You are viewing a plain text version of this content. The canonical link for it is here.
Posted to user@pig.apache.org by Manish Shah <ma...@rapleaf.com> on 2008/06/06 01:49:22 UTC

loading using a custom input formatter

We have a custom input formatter that we use for regular map/reduce  
jobs.  Is there a way to make use of this input formatter in pig?   
We've looked at most of the docs, and havent found much.  The issue  
we have is that we arent loading data from a single file.  Also the  
number of files is not determinable so we cant just write separate  
load commands in our pig latin.

The input formatter we have takes care of giving back records that  
conform to key/value semantics for hadoop map/reduce functions.  Is  
there a reason it couldnt be used to generate tuples from the  
resultant records?

- Manish
Co-Founder Rapleaf.com
http://www.rapleaf.com/pub/Manish-Shah


Re: loading using a custom input formatter

Posted by pi song <pi...@gmail.com>.
You're right. The first impedance is the difference between input semantic
where Hadoop expects K,V  but Pig expects Tuple. However this doesn't stop
us from encapsulating K,V as fields in Tuple. I had a brief look at
PigInputFormat and I think there is a possibility that we can build a
special input format which will allow users to plug-in existing Hadoop input
format. This is a very nice feature to have!!.  BTW, I guess we just have to
wait a bit more as this seems to require changes in MapReduce execution
engine which is currently being completely rewritten.

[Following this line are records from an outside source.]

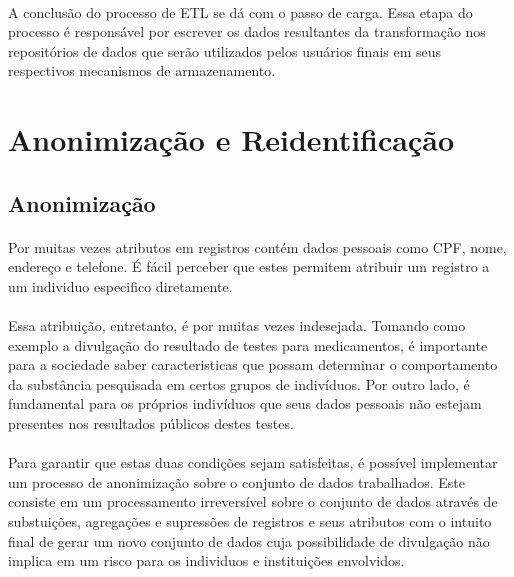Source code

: \paragraph{} A conclusão do processo de ETL se dá com o passo de carga. Essa etapa do processo é responsável por escrever os dados resultantes da transformação nos repositórios de dados que serão utilizados pelos usuários finais em seus respectivos mecanismos de armazenamento.

\section{Anonimização e Reidentificação}

\subsection{Anonimização}

\paragraph{} Por muitas vezes atributos em registros contém dados pessoais como CPF, nome, endereço e telefone. É fácil perceber que estes permitem atribuir um registro a um individuo especifico diretamente.

\paragraph{} Essa atribuição, entretanto, é por muitas vezes indesejada. Tomando como exemplo a divulgação do resultado de testes para medicamentos, é importante para a sociedade saber caracteristicas que possam determinar o comportamento da 
substância pesquisada em certos grupos de indivíduos. Por outro lado, é fundamental para os próprios indivíduos que seus dados pessoais não estejam presentes nos resultados públicos destes testes. 

\paragraph{} Para garantir que estas duas condições sejam satisfeitas, é possível implementar um processo de anonimização sobre o conjunto de dados trabalhados. Este consiste em um processamento irreversível\cite{dias2016multilingual} sobre o conjunto de dados através de substuições, agregações e supressões de registros e seus atributos com o intuito final de gerar um novo conjunto de dados cuja possibilidade de divulgação não implica em um risco para os individuos e instituições envolvidos.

I will create a placeholder Jira for this.  Thanks a lot for your idea.

Pi

On Fri, Jun 6, 2008 at 9:49 AM, Manish Shah <ma...@rapleaf.com> wrote:

> We have a custom input formatter that we use for regular map/reduce jobs.
>  Is there a way to make use of this input formatter in pig?  We've looked at
> most of the docs, and havent found much.  The issue we have is that we arent
> loading data from a single file.  Also the number of files is not
> determinable so we cant just write separate load commands in our pig latin.
>
> The input formatter we have takes care of giving back records that conform
> to key/value semantics for hadoop map/reduce functions.  Is there a reason
> it couldnt be used to generate tuples from the resultant records?
>
> - Manish
> Co-Founder Rapleaf.com
> http://www.rapleaf.com/pub/Manish-Shah
>
>